Action item:
Copy every record that appears below, exactly as it stands.

Extracted information:

<<<<

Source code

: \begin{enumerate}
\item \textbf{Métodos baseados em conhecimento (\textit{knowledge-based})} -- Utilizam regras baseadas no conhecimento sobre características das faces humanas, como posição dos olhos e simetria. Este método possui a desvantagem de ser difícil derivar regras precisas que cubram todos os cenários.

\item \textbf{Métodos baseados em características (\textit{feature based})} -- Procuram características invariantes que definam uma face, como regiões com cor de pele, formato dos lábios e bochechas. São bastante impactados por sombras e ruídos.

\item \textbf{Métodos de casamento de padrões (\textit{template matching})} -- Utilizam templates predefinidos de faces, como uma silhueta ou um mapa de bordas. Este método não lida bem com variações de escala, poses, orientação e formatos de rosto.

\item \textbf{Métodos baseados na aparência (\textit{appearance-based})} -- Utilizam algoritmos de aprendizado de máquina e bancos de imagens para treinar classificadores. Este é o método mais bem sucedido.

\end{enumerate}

>>>>

Your response:
Source code

: \begin{enumerate}
\item \textbf{Métodos baseados em conhecimento (\textit{knowledge-based})} -- Utilizam regras baseadas no conhecimento sobre características das faces humanas, como posição dos olhos e simetria. Este método possui a desvantagem de ser difícil derivar regras precisas que cubram todos os cenários.

\item \textbf{Métodos baseados em características (\textit{feature based})} -- Procuram características invariantes que definam uma face, como regiões com cor de pele, formato dos lábios e bochechas. São bastante impactados por sombras e ruídos.

\item \textbf{Métodos de casamento de padrões (\textit{template matching})} -- Utilizam templates predefinidos de faces, como uma silhueta ou um mapa de bordas. Este método não lida bem com variações de escala, poses, orientação e formatos de rosto.

\item \textbf{Métodos baseados na aparência (\textit{appearance-based})} -- Utilizam algoritmos de aprendizado de máquina e bancos de imagens para treinar classificadores. Este é o método mais bem sucedido.

\end{enumerate}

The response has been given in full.